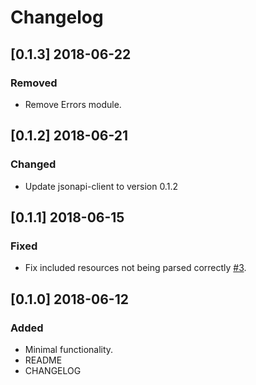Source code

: # Changelog

## [0.1.3] 2018-06-22

### Removed

- Remove Errors module.

## [0.1.2] 2018-06-21

### Changed

- Update jsonapi-client to version 0.1.2

## [0.1.1] 2018-06-15

### Fixed

- Fix included resources not being parsed correctly [#3](https://github.com/InspireNL/jsonapi-resource/pull/3).

## [0.1.0] 2018-06-12

### Added

- Minimal functionality.
- README
- CHANGELOG
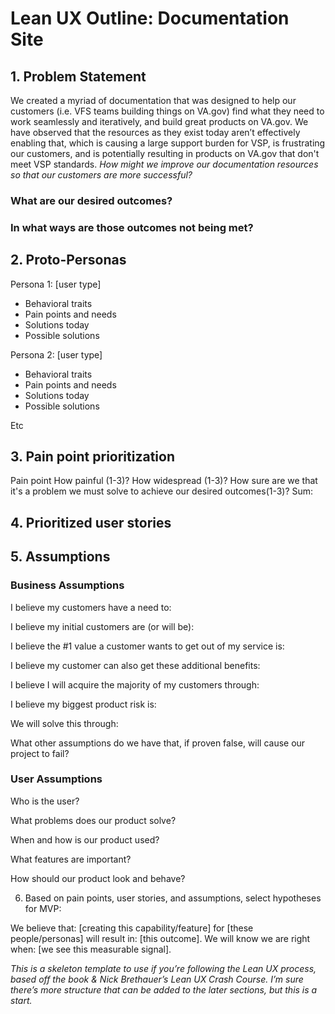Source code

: # Lean UX Outline: Documentation Site

## 1. Problem Statement

We created a myriad of documentation that was designed to help our customers (i.e. VFS teams building things on VA.gov) find what they need to work seamlessly and iteratively, and build great products on VA.gov. We have observed that the resources as they exist today aren’t effectively enabling that, which is causing a large support burden for VSP, is frustrating our customers, and is potentially resulting in products on VA.gov that don't meet VSP standards. *How might we improve our documentation resources so that our customers are more successful?*


### What are our desired outcomes?

### In what ways are those outcomes not being met?

## 2. Proto-Personas

Persona 1: [user type]
- Behavioral traits
- Pain points and needs
- Solutions today
- Possible solutions

Persona 2: [user type]
- Behavioral traits
- Pain points and needs
- Solutions today
- Possible solutions

Etc

## 3. Pain point prioritization

Pain point
How painful (1-3)?
How widespread (1-3)?
How sure are we that it's a problem we must solve to achieve our desired outcomes(1-3)?
Sum: 

## 4. Prioritized user stories


## 5. Assumptions

### Business Assumptions

I believe my customers have a need to:
 
I believe my initial customers are (or will be):
 
I believe the #1 value a customer wants to get out of my service is:

I believe my customer can also get these additional benefits:

I believe I will acquire the majority of my customers through:

I believe my biggest product risk is:

We will solve this through:

What other assumptions do we have that, if proven false, will cause our project to fail?

### User Assumptions

Who is the user?

What problems does our product solve?

When and how is our product used?

What features are important?

How should our product look and behave?

6. Based on pain points, user stories, and assumptions, select hypotheses for MVP:

We believe that: [creating this capability/feature] for [these people/personas] will result in: [this outcome]. We will know we are right when: [we see this measurable signal].

_This is a skeleton template to use if you’re following the Lean UX process, based off the book & Nick Brethauer’s Lean UX Crash Course. I’m sure there’s more structure that can be added to the later sections, but this is a start._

# # #

* _PROBLEM TO SOLVE_
Only these lines belong in the answer: the first line of the listing above through the line holding "Outline: Documentation Site", printed exactly and without pictures.

* _ANSWER TO THIS TASK_
Source code

: # Changelog

## [0.1.3] 2018-06-22

### Removed

- Remove Errors module.

## [0.1.2] 2018-06-21

### Changed

- Update jsonapi-client to version 0.1.2

## [0.1.1] 2018-06-15

### Fixed

- Fix included resources not being parsed correctly [#3](https://github.com/InspireNL/jsonapi-resource/pull/3).

## [0.1.0] 2018-06-12

### Added

- Minimal functionality.
- README
- CHANGELOG
Source code

: # Lean UX Outline: Documentation Site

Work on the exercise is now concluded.